Reference no: EM132474423
Problem 1 - Customer Profitability Analysis - The Triumph Corporation has analyzed its customer and order handling data for the past year and has determined the following costs:
Order processing cost per order $9
Additional costs if order must be expedited (rushed) $11
Customer technical support calls (per call) $13
Relationship management costs (per customer per year) $1,800
In addition to these costs, product costs amount to 80 percent of sales.

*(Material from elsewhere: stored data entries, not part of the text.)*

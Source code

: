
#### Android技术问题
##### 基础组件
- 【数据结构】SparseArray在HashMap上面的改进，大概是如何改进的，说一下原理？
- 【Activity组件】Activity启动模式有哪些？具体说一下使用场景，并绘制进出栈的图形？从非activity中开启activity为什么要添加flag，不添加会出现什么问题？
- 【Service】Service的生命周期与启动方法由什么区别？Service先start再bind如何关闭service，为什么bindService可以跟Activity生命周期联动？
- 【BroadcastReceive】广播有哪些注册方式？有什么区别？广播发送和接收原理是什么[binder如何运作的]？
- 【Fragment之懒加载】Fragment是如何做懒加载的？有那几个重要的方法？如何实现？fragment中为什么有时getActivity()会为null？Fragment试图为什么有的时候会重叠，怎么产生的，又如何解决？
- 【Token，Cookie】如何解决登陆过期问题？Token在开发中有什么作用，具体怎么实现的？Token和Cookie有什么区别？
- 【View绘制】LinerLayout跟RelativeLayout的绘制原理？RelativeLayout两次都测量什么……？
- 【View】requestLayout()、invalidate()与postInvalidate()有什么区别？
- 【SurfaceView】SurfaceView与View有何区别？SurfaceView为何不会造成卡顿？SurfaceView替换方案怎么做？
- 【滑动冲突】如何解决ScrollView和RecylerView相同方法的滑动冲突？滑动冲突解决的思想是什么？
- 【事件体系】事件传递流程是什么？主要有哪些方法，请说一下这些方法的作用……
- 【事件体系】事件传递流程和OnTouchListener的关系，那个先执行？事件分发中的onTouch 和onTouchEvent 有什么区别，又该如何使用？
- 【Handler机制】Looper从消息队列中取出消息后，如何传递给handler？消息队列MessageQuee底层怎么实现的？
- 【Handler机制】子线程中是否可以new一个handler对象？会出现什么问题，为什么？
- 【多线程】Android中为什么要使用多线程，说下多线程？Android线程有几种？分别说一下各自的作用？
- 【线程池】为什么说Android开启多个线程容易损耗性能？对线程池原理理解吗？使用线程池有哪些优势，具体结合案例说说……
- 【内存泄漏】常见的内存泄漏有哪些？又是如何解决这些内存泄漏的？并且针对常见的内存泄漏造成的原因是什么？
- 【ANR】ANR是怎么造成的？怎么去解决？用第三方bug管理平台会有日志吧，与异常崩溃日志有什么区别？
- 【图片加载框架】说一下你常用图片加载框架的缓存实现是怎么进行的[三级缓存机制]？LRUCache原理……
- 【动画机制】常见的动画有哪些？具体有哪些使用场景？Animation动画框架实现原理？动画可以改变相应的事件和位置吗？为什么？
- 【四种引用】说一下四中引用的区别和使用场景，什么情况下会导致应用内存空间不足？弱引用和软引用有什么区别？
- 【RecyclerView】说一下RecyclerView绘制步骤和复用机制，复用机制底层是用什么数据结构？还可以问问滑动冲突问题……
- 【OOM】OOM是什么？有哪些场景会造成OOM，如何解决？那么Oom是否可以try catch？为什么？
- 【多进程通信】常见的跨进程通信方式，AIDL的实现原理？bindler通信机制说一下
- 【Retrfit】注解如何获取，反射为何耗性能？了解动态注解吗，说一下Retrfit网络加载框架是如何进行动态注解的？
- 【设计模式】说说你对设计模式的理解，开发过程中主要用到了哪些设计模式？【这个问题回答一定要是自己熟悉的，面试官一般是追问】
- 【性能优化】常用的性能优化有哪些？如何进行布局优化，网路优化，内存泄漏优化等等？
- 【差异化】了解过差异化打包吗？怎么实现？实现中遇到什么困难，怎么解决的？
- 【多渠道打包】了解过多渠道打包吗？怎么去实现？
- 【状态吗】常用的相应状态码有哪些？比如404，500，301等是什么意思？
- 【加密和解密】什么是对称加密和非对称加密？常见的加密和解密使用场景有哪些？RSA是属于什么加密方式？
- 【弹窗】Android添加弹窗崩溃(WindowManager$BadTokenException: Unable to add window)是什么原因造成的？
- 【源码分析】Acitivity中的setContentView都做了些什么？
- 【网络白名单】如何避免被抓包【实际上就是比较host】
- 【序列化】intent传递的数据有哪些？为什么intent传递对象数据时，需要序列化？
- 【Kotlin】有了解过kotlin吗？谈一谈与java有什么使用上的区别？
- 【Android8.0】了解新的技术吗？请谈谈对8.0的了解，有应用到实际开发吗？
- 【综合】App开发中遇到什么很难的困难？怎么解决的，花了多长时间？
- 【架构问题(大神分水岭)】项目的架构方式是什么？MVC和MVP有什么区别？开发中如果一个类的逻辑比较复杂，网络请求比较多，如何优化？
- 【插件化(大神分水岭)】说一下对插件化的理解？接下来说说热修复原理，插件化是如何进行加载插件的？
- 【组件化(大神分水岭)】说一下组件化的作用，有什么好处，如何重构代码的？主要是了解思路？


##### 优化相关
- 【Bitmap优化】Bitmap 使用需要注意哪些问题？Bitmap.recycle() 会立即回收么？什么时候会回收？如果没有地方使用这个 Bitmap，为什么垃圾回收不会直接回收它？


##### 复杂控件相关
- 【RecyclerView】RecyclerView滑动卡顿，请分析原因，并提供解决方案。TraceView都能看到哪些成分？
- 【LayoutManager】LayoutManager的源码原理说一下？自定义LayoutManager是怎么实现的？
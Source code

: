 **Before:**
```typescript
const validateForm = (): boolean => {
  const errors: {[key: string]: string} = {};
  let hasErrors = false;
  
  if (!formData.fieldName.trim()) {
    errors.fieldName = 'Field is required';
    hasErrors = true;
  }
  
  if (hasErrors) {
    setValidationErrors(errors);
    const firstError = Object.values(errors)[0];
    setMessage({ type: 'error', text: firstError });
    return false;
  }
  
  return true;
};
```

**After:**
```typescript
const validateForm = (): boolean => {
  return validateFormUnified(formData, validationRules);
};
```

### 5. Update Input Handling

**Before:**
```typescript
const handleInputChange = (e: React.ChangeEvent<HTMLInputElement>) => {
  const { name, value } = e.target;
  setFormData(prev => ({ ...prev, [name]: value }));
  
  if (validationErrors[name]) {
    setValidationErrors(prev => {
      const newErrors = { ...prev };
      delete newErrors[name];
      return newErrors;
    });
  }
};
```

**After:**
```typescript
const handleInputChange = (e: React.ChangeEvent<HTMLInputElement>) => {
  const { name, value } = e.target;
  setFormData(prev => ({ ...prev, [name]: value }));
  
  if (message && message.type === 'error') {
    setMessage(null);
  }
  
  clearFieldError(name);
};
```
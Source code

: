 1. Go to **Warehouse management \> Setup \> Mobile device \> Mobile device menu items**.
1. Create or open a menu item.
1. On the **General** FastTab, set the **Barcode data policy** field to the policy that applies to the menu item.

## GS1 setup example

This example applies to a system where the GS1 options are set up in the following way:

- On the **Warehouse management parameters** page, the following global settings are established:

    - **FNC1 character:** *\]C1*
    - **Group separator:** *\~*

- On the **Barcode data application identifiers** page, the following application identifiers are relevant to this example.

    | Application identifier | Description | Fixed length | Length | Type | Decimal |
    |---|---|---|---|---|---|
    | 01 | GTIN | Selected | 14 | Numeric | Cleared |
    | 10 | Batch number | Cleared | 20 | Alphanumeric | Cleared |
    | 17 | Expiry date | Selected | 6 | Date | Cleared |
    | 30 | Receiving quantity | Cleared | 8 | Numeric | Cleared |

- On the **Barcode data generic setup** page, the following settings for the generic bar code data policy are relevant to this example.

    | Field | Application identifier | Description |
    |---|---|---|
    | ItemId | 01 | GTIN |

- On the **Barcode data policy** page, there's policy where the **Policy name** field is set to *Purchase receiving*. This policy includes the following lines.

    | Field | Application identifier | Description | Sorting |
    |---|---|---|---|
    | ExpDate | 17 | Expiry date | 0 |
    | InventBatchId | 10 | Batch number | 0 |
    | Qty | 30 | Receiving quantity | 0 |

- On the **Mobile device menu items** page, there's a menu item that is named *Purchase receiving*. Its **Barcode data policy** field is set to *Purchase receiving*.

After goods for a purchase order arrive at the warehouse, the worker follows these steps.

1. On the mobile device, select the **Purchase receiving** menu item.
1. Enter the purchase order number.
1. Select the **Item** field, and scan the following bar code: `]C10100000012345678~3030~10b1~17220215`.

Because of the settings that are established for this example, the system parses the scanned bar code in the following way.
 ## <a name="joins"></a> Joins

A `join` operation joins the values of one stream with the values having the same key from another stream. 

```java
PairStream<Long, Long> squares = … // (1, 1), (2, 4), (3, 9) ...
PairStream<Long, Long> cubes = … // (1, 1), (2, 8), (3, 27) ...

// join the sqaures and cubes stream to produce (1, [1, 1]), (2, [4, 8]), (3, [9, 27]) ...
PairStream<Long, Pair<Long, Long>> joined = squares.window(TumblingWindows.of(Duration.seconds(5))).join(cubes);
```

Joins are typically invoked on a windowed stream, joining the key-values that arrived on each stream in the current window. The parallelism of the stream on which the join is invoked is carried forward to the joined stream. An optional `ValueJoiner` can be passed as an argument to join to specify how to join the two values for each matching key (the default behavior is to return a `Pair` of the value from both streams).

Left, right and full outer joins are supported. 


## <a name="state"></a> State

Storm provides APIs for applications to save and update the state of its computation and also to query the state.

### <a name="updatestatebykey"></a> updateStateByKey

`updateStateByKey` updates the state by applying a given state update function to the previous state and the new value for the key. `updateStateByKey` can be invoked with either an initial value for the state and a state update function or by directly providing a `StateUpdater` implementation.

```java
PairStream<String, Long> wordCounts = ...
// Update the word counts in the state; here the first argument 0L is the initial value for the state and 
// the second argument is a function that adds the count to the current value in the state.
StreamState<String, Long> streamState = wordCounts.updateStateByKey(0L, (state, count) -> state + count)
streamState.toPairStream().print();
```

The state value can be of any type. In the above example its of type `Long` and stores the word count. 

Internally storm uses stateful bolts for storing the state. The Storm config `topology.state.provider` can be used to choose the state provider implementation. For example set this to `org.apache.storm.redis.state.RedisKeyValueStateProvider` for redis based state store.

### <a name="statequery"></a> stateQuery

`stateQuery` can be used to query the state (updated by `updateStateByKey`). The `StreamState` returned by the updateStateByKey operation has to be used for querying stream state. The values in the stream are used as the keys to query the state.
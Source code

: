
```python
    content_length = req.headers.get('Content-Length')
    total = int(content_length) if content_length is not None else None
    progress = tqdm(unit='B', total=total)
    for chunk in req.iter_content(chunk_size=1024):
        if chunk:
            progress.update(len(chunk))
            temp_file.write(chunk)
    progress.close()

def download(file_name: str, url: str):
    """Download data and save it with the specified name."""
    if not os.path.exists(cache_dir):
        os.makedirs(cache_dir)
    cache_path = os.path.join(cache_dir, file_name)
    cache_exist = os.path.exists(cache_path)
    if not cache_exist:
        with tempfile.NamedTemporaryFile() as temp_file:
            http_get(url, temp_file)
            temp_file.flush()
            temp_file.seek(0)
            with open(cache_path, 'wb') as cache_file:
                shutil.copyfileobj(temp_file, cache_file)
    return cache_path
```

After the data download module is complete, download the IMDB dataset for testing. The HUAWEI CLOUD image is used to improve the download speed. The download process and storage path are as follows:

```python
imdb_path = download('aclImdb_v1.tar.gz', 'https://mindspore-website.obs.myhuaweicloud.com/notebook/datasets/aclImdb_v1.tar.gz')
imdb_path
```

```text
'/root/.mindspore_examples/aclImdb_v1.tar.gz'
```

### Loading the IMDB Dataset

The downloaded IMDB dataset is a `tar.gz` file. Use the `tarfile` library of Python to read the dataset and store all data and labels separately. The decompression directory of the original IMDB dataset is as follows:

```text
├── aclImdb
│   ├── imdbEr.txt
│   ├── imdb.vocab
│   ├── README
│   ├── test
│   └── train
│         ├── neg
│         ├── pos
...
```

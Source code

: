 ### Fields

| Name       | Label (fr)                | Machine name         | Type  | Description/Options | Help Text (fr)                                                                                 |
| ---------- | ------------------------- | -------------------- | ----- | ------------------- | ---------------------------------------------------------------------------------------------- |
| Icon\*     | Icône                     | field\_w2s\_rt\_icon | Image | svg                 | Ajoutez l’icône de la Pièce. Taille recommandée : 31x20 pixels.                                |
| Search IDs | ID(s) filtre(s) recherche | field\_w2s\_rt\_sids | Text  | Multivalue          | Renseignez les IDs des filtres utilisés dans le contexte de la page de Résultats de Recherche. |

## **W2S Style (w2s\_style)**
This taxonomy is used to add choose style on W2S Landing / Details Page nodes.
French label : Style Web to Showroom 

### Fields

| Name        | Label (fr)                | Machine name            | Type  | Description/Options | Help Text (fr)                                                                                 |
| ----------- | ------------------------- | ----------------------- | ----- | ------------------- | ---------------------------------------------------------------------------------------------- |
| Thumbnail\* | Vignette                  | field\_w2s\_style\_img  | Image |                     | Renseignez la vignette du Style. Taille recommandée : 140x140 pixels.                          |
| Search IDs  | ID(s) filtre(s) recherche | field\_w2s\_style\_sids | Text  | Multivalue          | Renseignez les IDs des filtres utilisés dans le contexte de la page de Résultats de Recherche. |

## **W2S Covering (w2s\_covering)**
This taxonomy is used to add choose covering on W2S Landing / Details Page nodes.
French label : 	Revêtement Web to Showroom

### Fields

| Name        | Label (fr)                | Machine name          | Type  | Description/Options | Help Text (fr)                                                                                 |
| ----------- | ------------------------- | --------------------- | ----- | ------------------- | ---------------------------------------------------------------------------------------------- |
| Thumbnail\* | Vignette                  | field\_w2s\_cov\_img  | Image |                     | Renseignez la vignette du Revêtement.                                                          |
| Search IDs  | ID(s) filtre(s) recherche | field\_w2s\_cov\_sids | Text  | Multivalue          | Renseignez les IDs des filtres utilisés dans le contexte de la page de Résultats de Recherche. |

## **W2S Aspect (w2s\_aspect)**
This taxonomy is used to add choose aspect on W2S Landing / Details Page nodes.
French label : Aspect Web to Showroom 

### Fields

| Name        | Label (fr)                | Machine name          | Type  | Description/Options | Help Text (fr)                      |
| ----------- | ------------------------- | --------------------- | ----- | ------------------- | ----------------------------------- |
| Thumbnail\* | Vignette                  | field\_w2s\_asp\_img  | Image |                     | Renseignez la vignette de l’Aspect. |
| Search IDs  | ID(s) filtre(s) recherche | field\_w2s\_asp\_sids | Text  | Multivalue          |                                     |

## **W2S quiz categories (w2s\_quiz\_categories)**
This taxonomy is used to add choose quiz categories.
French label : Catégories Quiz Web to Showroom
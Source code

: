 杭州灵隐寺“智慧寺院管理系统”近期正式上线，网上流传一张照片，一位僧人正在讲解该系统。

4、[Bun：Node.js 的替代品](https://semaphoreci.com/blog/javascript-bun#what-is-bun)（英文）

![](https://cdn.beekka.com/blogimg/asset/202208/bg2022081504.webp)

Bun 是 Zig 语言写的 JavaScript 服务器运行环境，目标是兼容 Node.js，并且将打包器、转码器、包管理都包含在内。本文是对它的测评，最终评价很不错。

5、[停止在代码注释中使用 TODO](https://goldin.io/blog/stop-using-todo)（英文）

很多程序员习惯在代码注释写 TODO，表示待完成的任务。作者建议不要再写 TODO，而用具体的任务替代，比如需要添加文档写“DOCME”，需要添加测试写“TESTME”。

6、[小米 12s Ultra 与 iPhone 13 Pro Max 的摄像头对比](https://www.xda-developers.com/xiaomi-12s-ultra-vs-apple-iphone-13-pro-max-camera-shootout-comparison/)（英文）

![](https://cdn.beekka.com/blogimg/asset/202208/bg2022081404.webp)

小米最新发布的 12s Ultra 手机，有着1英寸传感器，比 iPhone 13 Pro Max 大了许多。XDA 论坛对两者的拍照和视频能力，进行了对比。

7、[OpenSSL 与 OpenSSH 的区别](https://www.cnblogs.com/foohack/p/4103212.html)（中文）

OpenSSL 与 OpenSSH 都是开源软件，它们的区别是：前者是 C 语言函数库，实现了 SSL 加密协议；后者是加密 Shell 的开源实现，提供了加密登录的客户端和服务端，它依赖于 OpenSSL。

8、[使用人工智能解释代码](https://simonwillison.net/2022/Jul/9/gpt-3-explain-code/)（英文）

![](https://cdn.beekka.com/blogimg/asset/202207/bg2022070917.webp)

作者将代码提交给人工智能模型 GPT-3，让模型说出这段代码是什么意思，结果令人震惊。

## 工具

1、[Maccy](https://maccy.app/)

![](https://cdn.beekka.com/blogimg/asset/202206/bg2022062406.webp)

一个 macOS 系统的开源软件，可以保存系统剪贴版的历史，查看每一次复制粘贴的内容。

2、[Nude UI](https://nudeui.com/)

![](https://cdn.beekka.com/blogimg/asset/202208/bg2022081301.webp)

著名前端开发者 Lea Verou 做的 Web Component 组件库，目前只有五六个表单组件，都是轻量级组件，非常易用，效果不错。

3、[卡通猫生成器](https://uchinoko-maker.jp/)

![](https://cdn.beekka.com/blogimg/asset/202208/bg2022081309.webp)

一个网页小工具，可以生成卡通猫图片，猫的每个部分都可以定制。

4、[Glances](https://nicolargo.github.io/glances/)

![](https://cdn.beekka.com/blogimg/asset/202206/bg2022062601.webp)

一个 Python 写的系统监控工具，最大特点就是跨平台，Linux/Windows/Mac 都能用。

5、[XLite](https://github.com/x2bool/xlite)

In the prior year, Triumph had the following experience with one of its customers, the Julius Company:
Sales $22,000
Number of orders 170
Percent of orders marked rush 80%
Calls to technical support 90
Problem 2 - Activity-based Pricing - Refer to the information in Problem 1. For the coming year, the Triumph Corporation has told the Julius Company that it will be switched to an activity-based pricing system or it will be dropped as a customer. In addition to regular prices, Julius will be required to pay:
Order processing (per order) $11
Additional handling costs if order marked rush (per order) $20
Technical support calls (per call) $21
REQUIRED -
a. Calculate the profitability of the Julius Company account if activity is the same as in the prior year.
b. Is it realistic to expect Julius's activity to be the same this year as the previous year if activity-based pricing is instituted? How might the Julius Company react to the new pricing scheme? How might its order behavior change as a result of the new fees?